=== Stored data ===
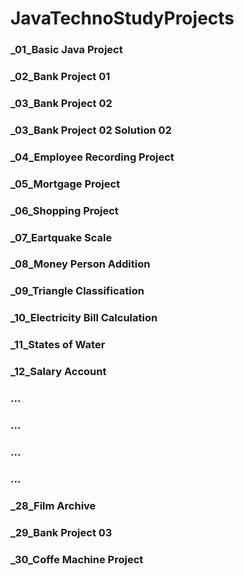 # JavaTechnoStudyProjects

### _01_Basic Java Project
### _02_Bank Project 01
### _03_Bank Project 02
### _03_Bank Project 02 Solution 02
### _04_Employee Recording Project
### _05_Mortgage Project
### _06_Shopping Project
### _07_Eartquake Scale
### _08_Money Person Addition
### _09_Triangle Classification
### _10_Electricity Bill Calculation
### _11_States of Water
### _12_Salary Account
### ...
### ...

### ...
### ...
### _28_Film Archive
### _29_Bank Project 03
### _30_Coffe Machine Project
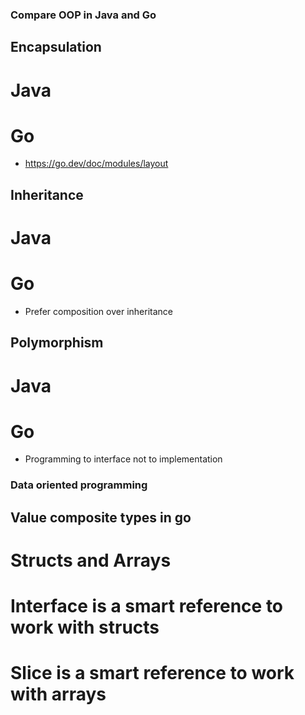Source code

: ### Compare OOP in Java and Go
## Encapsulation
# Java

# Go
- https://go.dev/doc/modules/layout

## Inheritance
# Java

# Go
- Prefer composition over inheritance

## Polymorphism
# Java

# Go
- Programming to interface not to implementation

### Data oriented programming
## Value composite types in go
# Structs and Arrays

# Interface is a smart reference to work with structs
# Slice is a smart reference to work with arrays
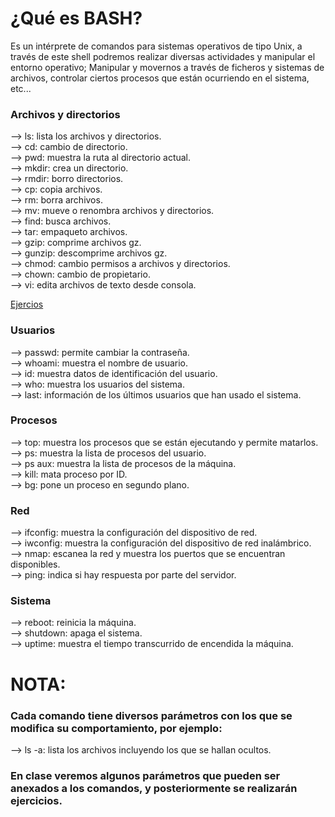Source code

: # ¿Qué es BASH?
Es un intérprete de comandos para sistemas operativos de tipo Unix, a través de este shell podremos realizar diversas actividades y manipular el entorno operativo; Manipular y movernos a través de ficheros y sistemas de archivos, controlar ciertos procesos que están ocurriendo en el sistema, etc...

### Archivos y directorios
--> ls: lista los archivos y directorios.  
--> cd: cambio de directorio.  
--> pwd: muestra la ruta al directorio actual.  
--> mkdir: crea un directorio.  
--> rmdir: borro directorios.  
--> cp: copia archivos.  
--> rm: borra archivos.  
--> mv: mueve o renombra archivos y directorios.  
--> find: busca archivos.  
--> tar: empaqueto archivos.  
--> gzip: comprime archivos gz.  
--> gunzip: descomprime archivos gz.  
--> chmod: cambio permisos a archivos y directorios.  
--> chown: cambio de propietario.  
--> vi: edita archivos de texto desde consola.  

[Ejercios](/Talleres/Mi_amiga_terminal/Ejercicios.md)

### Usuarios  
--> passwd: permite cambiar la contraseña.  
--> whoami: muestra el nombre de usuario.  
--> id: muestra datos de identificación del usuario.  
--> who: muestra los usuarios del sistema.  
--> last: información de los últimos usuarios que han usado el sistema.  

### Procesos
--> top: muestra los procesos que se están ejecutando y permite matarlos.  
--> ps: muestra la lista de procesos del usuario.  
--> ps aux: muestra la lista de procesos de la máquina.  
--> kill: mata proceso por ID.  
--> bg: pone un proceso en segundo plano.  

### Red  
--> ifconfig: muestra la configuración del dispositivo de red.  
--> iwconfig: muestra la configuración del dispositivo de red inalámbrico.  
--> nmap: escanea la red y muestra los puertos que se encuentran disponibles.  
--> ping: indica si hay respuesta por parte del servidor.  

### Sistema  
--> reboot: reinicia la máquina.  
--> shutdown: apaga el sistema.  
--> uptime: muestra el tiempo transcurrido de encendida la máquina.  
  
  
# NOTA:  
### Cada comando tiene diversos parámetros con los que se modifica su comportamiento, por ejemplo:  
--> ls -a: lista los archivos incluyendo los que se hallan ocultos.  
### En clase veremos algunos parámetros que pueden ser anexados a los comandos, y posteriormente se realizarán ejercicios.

=== Work required ===
Could you transcribe the entries above word for word, from the line with "Java and Go" down to the line with "# Interface is", keeping both?

=== Result of the task ===
: ### Compare OOP in Java and Go
## Encapsulation
# Java

# Go
- https://go.dev/doc/modules/layout

## Inheritance
# Java

# Go
- Prefer composition over inheritance

## Polymorphism
# Java

# Go
- Programming to interface not to implementation

### Data oriented programming
## Value composite types in go
# Structs and Arrays

# Interface is a smart reference to work with structs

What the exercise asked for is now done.